Barleywine
With Andy's book, I recommend you first go through all the cards and create your own journal with the main keywords for each card. Use a journal that is small enough that you can carry it around with you. Label 1-2 pages for each card. Keep your list simple: 2-3 nouns (emphasize 'near' meanings), 2 adjectives, 1-2 'far' meanings. Later you can add more keywords and sample pairs but for now, KEEP IT SIMPLE!
You might want to practice some card pairs - just to see if you get it. Go back over Andy's examples if you don't! Then three-card readings. (You can practice far meanings in short readings by using reversals to indicate 'far'.)
Fairly early on, I suggest laying out a Grand Tableau and read all the very near cards (the Square of 9 or portion thereof around your Significator) and all the far cards (the furtherest column away from the Significator). Ignore everything else. Summarize what just this much is saying.

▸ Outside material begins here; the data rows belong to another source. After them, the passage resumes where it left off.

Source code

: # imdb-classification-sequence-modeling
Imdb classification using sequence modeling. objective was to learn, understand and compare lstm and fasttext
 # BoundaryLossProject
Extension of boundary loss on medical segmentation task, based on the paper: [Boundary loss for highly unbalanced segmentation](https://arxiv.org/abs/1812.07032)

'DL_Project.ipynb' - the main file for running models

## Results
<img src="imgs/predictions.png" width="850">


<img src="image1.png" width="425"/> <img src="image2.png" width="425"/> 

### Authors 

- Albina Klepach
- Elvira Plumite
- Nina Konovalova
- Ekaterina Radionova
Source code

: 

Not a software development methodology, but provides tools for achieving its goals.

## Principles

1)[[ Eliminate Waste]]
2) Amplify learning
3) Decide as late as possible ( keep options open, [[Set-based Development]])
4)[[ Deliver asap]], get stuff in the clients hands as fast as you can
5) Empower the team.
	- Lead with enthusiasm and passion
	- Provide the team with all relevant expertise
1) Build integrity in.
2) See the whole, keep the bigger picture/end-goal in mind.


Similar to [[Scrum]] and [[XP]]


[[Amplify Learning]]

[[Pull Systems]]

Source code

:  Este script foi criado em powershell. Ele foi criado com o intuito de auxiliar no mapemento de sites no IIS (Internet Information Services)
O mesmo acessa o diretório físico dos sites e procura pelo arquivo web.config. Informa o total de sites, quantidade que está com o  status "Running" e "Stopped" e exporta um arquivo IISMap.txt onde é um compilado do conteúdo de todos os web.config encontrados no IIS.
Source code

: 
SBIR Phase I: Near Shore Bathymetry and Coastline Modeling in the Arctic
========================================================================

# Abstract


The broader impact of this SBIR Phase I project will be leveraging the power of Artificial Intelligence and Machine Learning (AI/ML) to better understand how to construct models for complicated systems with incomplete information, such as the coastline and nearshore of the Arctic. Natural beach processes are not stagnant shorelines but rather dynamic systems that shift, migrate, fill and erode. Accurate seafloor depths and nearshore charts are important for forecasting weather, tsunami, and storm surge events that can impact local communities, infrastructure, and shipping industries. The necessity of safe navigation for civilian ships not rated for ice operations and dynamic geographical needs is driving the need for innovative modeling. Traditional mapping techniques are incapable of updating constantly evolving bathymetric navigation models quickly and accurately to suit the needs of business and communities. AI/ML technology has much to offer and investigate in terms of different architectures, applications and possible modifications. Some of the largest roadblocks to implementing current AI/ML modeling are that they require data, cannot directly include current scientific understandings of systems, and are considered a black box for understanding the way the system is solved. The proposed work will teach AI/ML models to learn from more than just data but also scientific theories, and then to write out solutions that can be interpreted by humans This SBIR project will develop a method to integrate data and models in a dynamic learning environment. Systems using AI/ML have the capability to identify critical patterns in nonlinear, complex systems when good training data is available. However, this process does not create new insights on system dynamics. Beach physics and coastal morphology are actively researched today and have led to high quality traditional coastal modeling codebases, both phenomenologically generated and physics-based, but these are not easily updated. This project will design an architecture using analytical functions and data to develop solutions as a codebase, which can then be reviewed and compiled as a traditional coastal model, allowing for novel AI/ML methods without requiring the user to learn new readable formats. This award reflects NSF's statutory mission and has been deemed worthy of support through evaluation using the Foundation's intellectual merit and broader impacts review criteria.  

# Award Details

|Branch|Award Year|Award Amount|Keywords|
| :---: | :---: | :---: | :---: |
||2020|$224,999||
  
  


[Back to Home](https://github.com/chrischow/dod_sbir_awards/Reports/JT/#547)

At some point, I recommend a practice exercise that was used by Belgian author, Erna Droesbeke, that works *perfectly* with Andy's book. Lay out a Grand Tableau. Go through the whole thing, card by card in the numerical order of the cards (1-Rider, 2-Clover . . .). Read Andy's text for each card, and determine how it applies in your own Grand Tableau. It will take you several hours to go through the whole thing, but I can't think of a better way to familiarize yourself with how each card inter-relates with the others and how near/far works. BTW, this is not how most people actually read the GT (see Andy's book), but it's one of the best practice exercises I've ever tried and the card text in Andy's book works so well when doing it!
I'm about half-way through reading Andy's book now and it's in line with his many blog posts, his comments here and the material he contributed to the Gilded Reverie PDF document. He definitely keeps the card meanings pared down to their simplest terms and doesn't digress into debating whether the idiosyncracies of one system are any more valid than those of another. I'm not sure about its usefulness to the absolute beginner, though, since it doesn't do a lot of "hand-holding." My daughter expressed an interest in learning, so I bought her a copy of the Gilded Reverie that she loved so much when I read for her, and debated for a while which book to buy to go with it. I finally settled on Rana's book for now, since I also found it very approachable and not at all intimidating.
It's interesting that, when I first picked up Lenormand, I plunged right into the GT and the near/far method seemed very natural - "organic" might be a better word - as did the straightforward material in the Phillipe Lenormand sheet. I feel that I got a sensible grounding in what Lenormand is about, and Andy's book builds strongly on that basis.